# Machine Learning Foundation

## Section 1, Part a: Reading Data


### Learning Objective(s)

*   Create a SQL database connection to a sample SQL database, and read records from that database
*   Explore common input parameters

### Packages

*   [Pandas](https://pandas.pydata.org/pandas-docs/stable/?utm_medium=Exinfluencer&utm_source=Exinfluencer&utm_content=000026UJ&utm_term=10006555&utm_id=NA-SkillsNetwork-Channel-SkillsNetworkCoursesIBMML0232ENSkillsNetwork30654641-2022-01-01)
*   [Pandas.read_sql](https://pandas.pydata.org/pandas-docs/stable/reference/api/pandas.read_sql.html?utm_medium=Exinfluencer&utm_source=Exinfluencer&utm_content=000026UJ&utm_term=10006555&utm_id=NA-SkillsNetwork-Channel-SkillsNetworkCoursesIBMML0232ENSkillsNetwork30654641-2022-01-01)
*   [SQLite3](https://docs.python.org/3.6/library/sqlite3.html?utm_medium=Exinfluencer&utm_source=Exinfluencer&utm_content=000026UJ&utm_term=10006555&utm_id=NA-SkillsNetwork-Channel-SkillsNetworkCoursesIBMML0232ENSkillsNetwork30654641-2022-01-01)


## Simple data reads

Structured Query Language (SQL) is an [ANSI specification](https://docs.oracle.com/database/121/SQLRF/ap_standard_sql001.htm?utm_medium=Exinfluencer&utm_source=Exinfluencer&utm_content=000026UJ&utm_term=10006555&utm_id=NA-SkillsNetwork-Channel-SkillsNetworkCoursesIBMML0232ENSkillsNetwork30654641-2022-01-01#SQLRF55514), implemented by various databases.
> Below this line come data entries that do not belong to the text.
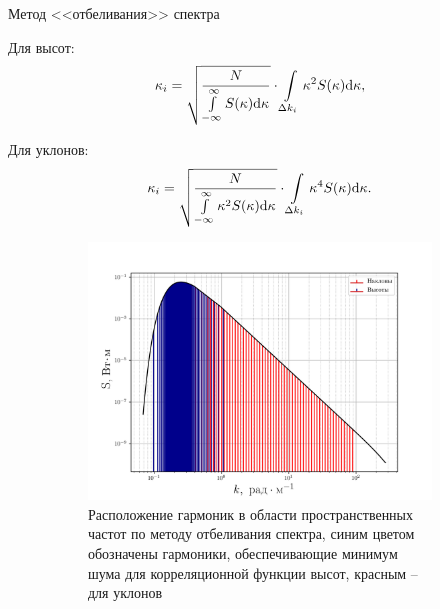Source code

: \documentclass[10pt,pdf,hyperref={unicode}, dvipsnames]{beamer}
\begin{document}
\begin{frame}[t]{Метод <<отбеливания>> спектра}
\begin{minipage}{0.49\linewidth}
    \centering
    Для высот:
\begin{equation}
    \footnotesize
    \kappa_i = \sqrt{\frac{N}{\int\limits_{-\infty}^{\infty} S(\kappa)
    \dd \kappa}} \cdot \int\limits_{\Delta k_i} \kappa^2
        S(\kappa) \dd \kappa, 
\end{equation}

\end{minipage}
\hfill
\begin{minipage}{0.45\linewidth}
    \centering
    Для уклонов: 
\begin{equation}
    \footnotesize
    \kappa_i = \sqrt{\frac{N}{\int\limits_{-\infty}^{\infty} \kappa^2 S(\kappa)
    \dd \kappa}} \cdot \int\limits_{\Delta k_i} \kappa^4
        S(\kappa) \dd \kappa. 
\end{equation}
\end{minipage}
\begin{figure}[h!]
    \begin{subfigure}{0.45\linewidth}
        \includegraphics[width=\linewidth]{fig/fig3}
        \caption*{\footnotesize Расположение гармоник в области пространственных частот по
        методу отбеливания спектра, синим цветом обозначены гармоники,
    обеспечивающие минимум шума для корреляционной функции высот, красным --
для уклонов}
    \end{subfigure}
    \hfill
    \begin{subfigure}{0.49\linewidth}

\end{subfigure}
\end{figure}
\end{frame}
\end{document}
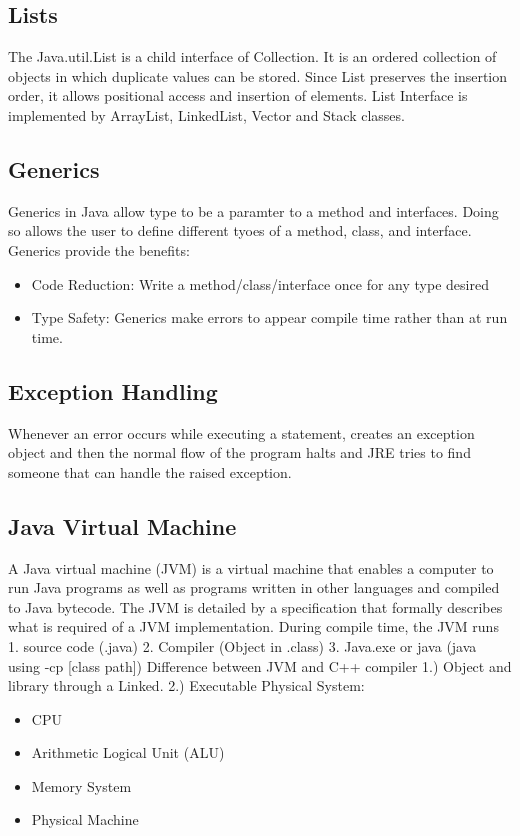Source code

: \documentclass[a4paper, 11pt]{article}
\begin{document}
    \subsection{Lists}
        The Java.util.List is a child interface of Collection. It is an ordered collection of objects in which duplicate values can be stored. Since List preserves the insertion order, it allows positional access and insertion of elements. List Interface is implemented by ArrayList, LinkedList, Vector and Stack classes.

    \subsection{Generics}
        Generics in Java allow type to be a paramter to a method and interfaces.  Doing so allows the user to define different tyoes of a method, class, and interface.  Generics provide the benefits:
        \begin{itemize}
            \item Code Reduction: Write a method/class/interface once for any type desired
            \item Type Safety: Generics make errors to appear compile time rather than at run time.
        \end{itemize}

    \subsection{Exception Handling}
        Whenever an error occurs while executing a statement, creates an exception object and then the normal flow of the program halts and JRE tries to find someone that can handle the raised exception.

    \subsection{Java Virtual Machine}
        A Java virtual machine (JVM) is a virtual machine that enables a computer to run Java programs as well as programs written in other languages and compiled to Java bytecode. The JVM is detailed by a specification that formally describes what is required of a JVM implementation.
        \newline\newline
        During compile time, the JVM runs 1. source code (.java) 2. Compiler (Object in .class) 3. Java.exe or java (java using -cp [class path])
        \newline\newline
        Difference between JVM and C++ compiler 1.) Object and library through a Linked. 2.) Executable
        \newline\newline
        Physical System:
        \begin{itemize}
            \item CPU
            \item Arithmetic Logical Unit (ALU)
            \item Memory System
            \item Physical Machine
        \end{itemize}
\end{document}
SQL is a powerful format for interacting with large databases efficiently, and SQL allows for a consistent experience across a large market of databases. We'll be using sqlite, a lightweight and somewhat restricted version of sql for this example. sqlite uses a slightly modified version of SQL, which may be different than what you're used to.


In [1]:
# Import required libraries for database operations and data manipulation
import sqlite3 as sq3          # SQLite3 for database operations
import pandas.io.sql as pds    # Pandas SQL tools for reading SQL queries into DataFrames
import pandas as pd            # Pandas for data manipulation and analysis

### Database connections

Our first step will be to create a connection to our SQL database. A few common SQL databases used with Python include:

*   Microsoft SQL Server
*   Postgres
*   MySQL
*   AWS Redshift
*   AWS Aurora
*   Oracle DB
*   Terradata
*   Db2 Family
*   Many, many others

Each of these databases will require a slightly different setup, and may require credentials (username & password), tokens, or other access requirements. We'll be using `sqlite3` to connect to our database, but other connection packages include:

*   [`SQLAlchemy`](https://www.sqlalchemy.org/?utm_medium=Exinfluencer&utm_source=Exinfluencer&utm_content=000026UJ&utm_term=10006555&utm_id=NA-SkillsNetwork-Channel-SkillsNetworkCoursesIBMML0232ENSkillsNetwork30654641-2022-01-01) (most common)
*   [`psycopg2`](http://initd.org/psycopg/?utm_medium=Exinfluencer&utm_source=Exinfluencer&utm_content=000026UJ&utm_term=10006555&utm_id=NA-SkillsNetwork-Channel-SkillsNetworkCoursesIBMML0232ENSkillsNetwork30654641-2022-01-01)
*   [`MySQLdb`](http://mysql-python.sourceforge.net/MySQLdb.html?utm_medium=Exinfluencer&utm_source=Exinfluencer&utm_content=000026UJ&utm_term=10006555&utm_id=NA-SkillsNetwork-Channel-SkillsNetworkCoursesIBMML0232ENSkillsNetwork30654641-2022-01-01)


In [2]:
# Download the database using Python's requests library
import os
import requests

# Create data directory if it doesn't exist
if not os.path.exists('data'):
    os.makedirs('data')

# URL of the database file
url = 'https://cf-courses-data.s3.us.cloud-object-storage.appdomain.cloud/IBM-ML0232EN-SkillsNetwork/asset/classic_rock.db'

# Download the file if it doesn't exist
if not os.path.exists('data/classic_rock.db'):
    print("Downloading database file...")
    response = requests.get(url)
    with open('data/classic_rock.db', 'wb') as f:
        f.write(response.content)
    print("Download completed!")
else:
    print("Database file already exists.")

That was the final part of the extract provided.